Ferdin başarısı hemen ortak başarı haline geliyor. Ortak başarı da hemen İsrail’in üstünlüğünün daha da su götürmez bir delili oluyor. Ferdin ödülüyle ilgili haber, manşetlerde "Kristal bizimdir", “Mevcudiyetimizin sırrı”, "Ulusal gurur" ve "İsrailli beyni" haykırışlarıyla tatsız ve asılsız bir şekilde gösterildi.

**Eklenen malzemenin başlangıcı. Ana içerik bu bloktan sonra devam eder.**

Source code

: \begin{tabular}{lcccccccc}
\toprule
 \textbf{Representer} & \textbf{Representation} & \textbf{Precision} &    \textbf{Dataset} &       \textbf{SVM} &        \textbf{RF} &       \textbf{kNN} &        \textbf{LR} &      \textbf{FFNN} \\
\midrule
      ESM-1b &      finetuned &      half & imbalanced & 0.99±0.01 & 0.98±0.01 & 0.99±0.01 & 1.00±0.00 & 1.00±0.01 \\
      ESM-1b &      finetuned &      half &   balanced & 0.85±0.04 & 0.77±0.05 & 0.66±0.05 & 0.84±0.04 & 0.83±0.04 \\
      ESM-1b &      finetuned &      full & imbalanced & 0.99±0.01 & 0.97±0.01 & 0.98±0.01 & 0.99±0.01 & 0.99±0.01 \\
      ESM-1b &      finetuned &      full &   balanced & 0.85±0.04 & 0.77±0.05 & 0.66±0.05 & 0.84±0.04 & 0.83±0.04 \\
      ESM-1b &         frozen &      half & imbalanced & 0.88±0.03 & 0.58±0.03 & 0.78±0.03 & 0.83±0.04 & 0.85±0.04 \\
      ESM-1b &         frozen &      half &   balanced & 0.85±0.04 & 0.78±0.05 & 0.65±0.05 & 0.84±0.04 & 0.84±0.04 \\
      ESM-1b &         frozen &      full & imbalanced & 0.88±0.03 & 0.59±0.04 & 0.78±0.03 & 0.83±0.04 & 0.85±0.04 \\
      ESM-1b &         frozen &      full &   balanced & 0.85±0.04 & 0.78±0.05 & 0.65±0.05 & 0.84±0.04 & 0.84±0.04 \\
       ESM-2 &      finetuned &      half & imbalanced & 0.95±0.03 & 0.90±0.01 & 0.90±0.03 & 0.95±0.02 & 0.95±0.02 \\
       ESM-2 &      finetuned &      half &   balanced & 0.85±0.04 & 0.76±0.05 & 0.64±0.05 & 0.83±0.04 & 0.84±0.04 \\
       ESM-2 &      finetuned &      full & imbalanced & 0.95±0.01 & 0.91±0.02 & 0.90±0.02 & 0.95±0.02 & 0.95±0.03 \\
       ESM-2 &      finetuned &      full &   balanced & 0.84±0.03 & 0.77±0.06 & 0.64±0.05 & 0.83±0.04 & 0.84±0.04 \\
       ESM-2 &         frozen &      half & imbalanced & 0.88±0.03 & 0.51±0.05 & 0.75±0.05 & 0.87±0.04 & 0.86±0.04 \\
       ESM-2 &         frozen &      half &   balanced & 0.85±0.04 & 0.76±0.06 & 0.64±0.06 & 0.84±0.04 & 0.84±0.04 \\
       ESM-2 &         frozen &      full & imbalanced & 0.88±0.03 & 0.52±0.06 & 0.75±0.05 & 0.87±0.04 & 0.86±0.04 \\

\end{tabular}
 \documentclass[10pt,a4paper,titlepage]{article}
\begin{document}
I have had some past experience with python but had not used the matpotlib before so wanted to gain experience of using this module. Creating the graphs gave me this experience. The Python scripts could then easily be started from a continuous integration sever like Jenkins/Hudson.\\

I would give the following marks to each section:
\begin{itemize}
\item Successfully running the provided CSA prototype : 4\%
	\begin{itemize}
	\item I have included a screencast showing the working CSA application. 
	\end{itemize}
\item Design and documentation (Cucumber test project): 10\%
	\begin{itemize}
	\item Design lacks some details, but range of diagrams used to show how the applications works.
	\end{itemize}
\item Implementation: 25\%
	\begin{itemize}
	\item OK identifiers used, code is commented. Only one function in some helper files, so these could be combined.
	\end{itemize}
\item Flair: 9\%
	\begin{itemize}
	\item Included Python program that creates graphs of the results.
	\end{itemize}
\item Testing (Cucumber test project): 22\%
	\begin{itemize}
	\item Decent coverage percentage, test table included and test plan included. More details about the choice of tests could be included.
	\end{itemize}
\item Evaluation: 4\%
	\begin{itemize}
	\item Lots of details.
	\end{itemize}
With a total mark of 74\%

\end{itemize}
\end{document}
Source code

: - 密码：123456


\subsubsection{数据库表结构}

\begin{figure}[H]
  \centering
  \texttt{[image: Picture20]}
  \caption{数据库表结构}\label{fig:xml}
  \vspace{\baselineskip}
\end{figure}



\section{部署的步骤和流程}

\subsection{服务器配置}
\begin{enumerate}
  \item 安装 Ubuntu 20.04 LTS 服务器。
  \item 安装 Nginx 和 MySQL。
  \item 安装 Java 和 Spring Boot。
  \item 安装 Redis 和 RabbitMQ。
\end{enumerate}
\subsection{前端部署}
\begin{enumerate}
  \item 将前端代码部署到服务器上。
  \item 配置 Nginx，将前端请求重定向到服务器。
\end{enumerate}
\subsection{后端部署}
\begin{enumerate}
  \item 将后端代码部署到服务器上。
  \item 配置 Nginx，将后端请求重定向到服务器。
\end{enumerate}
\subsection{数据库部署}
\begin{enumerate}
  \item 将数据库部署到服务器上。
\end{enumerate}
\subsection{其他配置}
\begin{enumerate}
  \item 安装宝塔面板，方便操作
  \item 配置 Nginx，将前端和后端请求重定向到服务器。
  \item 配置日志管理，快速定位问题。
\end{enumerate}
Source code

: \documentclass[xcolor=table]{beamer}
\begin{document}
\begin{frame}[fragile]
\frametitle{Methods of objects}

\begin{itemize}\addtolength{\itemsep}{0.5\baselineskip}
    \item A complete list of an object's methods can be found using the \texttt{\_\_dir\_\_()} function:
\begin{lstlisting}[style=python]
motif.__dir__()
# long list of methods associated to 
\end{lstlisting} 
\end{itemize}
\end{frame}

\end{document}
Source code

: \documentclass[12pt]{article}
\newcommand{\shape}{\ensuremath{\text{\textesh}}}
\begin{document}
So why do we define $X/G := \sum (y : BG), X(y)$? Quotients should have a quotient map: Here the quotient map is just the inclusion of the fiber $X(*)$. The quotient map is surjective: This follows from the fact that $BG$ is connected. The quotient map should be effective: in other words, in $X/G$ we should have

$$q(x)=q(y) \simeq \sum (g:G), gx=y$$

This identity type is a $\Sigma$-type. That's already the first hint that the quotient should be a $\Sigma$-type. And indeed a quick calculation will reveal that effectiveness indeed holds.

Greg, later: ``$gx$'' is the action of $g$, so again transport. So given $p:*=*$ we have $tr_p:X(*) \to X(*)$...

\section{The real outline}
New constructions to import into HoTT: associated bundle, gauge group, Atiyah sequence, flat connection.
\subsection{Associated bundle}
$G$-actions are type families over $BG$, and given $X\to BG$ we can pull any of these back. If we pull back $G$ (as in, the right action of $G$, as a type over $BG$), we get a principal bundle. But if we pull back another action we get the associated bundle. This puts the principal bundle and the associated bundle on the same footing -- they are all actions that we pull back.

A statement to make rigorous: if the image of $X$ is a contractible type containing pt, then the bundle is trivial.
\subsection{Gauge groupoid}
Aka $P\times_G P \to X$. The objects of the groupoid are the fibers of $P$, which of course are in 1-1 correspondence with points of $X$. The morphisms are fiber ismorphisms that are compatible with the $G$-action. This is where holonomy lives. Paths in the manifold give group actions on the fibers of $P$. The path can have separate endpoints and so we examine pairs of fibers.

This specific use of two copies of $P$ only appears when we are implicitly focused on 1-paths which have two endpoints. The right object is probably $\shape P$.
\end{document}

Shechtman'ın etkileyici başarısına hepimizin ortak olduğuna dair aslı olmayan görüşü doğrulamak üzere hemen hesaplamalar yaptılar: "Bizim" kaç tane Nobel Ödülü kazandığımız ve bunun nüfusun büyüklüğüne göre bizi nereye yerleştirdiği gibi. Hemen, Yahudi oldukları için kazandıklarını ifade edercesine nesiller boyunca Nobel kazanan Yahudilerin listesi sergilendi. Koleksiyona eklenen her ödül, hemen bunun açık bir şekilde genetik üstünlük meselesi olduğu görüşünü pekiştiriyor. Bu, ırkçılığın bir başka şeklidir. Bir taraftan diğeri ayaklar altına alınırken diğer taraftan, biz "seçilmiş insanları" övüyor ve onu diğer her kesin üzerine çıkarıyoruz. Bir madalyonun iki yüzü: Ölçüsüz bir ırkçılık.

Kuşkusuz biz "Sen bizi seçtin" duasını okumaya devam etmeliyiz. Bu, Yahudi mirasının bir parçasıdır. Ama İsrail'in çoktan kendisini bunun çağdaş ve pratik anlamından kurtarması gerekiyordu. Hayır, biz özel bir millet değiliz, uzun zamandan beri böyle değiliz. Biz elbette diğer milletlerin üzerinde, seçilmiş de değiliz. Bundan dolayı, Yom Kippur'dan bir gün sonra, Nobel Ödülü'nün de bir İsrailliye gitmesiyle, en azından diğer tüm milletler gibi olmaya çalışalım.